That's a reason why I always liked IOS devices because they valued the same thing. However, I'm on android and think I'm going to stick with it for the next few years, so I'm looking for a android phone that gives me that experience. I'm wondering if the moto x might be it.

I own a nexus 4 at the moment, and it's a good phone. I like it's performance and it seems fast enough for what I use my phone for (Internet, email, YouTube, video, music, and things like that. Honestly, while I play some games on the phone, I find I like playing them more on my tablet when I can due to the bigger screen. Like, I'm not going to really play dead trigger on my phone) but I always wanted LTE and a better battery.

Another thing is I need to go the carrier route on AT&T. I can't afford a 600 plus dollar purchase, but I can trade in my nexus 4 to almost pay for a on contract price phone.
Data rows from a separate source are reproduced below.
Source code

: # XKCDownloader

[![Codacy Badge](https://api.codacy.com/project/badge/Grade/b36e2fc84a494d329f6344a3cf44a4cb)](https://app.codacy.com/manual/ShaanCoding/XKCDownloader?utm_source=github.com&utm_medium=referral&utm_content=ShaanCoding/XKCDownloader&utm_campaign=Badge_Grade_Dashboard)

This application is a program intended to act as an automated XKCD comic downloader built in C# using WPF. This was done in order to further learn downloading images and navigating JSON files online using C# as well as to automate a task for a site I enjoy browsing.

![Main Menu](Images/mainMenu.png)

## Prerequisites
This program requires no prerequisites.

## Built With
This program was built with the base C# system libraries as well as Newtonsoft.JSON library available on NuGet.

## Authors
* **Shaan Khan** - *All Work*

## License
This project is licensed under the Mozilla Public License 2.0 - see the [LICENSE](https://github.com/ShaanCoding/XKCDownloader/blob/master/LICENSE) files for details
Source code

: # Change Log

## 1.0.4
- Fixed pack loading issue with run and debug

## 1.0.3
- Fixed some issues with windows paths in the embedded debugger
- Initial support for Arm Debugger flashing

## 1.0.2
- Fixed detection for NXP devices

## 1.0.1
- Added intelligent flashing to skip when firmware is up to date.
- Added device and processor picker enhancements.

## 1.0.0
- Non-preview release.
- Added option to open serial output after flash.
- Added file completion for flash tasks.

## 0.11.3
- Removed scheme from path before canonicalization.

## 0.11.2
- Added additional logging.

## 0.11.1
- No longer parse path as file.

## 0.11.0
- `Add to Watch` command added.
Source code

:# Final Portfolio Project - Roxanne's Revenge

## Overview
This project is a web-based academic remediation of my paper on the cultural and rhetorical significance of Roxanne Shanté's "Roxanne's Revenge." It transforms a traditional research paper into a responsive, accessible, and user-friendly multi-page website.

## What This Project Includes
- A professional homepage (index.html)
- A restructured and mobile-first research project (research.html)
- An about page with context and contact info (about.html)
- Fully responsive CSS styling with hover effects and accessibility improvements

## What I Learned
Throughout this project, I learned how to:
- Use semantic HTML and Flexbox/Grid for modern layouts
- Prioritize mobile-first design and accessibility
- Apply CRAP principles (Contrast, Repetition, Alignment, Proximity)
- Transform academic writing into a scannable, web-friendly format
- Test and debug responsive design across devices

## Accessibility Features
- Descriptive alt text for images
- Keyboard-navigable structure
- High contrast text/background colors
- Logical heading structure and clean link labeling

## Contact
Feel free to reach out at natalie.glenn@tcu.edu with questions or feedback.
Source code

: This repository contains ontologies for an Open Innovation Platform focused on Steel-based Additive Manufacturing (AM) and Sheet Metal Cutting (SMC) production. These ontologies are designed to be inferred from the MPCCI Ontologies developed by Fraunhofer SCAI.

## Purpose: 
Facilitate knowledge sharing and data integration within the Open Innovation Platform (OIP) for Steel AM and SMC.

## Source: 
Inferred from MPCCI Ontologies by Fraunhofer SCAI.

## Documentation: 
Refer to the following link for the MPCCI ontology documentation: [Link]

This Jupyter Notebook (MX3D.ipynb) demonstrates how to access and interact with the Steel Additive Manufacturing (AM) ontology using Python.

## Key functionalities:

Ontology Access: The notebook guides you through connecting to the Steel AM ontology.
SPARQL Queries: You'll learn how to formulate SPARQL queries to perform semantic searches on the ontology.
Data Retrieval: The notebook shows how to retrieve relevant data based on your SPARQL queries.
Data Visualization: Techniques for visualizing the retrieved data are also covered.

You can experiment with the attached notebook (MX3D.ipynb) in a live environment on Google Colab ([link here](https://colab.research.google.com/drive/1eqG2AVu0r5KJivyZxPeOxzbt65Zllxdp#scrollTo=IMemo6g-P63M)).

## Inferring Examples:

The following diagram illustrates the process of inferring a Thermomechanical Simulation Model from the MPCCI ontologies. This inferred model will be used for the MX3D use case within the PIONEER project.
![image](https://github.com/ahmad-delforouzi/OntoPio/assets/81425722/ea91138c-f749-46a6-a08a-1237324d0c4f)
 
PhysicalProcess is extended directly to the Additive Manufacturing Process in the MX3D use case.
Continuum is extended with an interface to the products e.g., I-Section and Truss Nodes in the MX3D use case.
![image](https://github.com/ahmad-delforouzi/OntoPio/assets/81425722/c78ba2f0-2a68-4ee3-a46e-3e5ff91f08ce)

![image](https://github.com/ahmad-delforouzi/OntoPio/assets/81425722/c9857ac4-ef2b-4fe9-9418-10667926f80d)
So there's not much out of pocket cost for me. And I'm on my parents family plan, so I'm cool staying on that for another two years at least.

But I also want something as close to stock android as I can. I don't really care for the way OEMs skin android.

I also don't hack, root, or tinker. I just use the phone as is. It's mainly because I think it would give me anxiety to root and dig into the phones code or whatever. I just don't want to deal with it.

The only thing I'm a bit nervous about with the moto x is if the stuff I use phones for will be effected a year from now due to the device not being quad core.

What do you guys think?

The Moto x sounds ideal for you.you are going to get everything you are looking for, on what all review point to being a phone that performs very well.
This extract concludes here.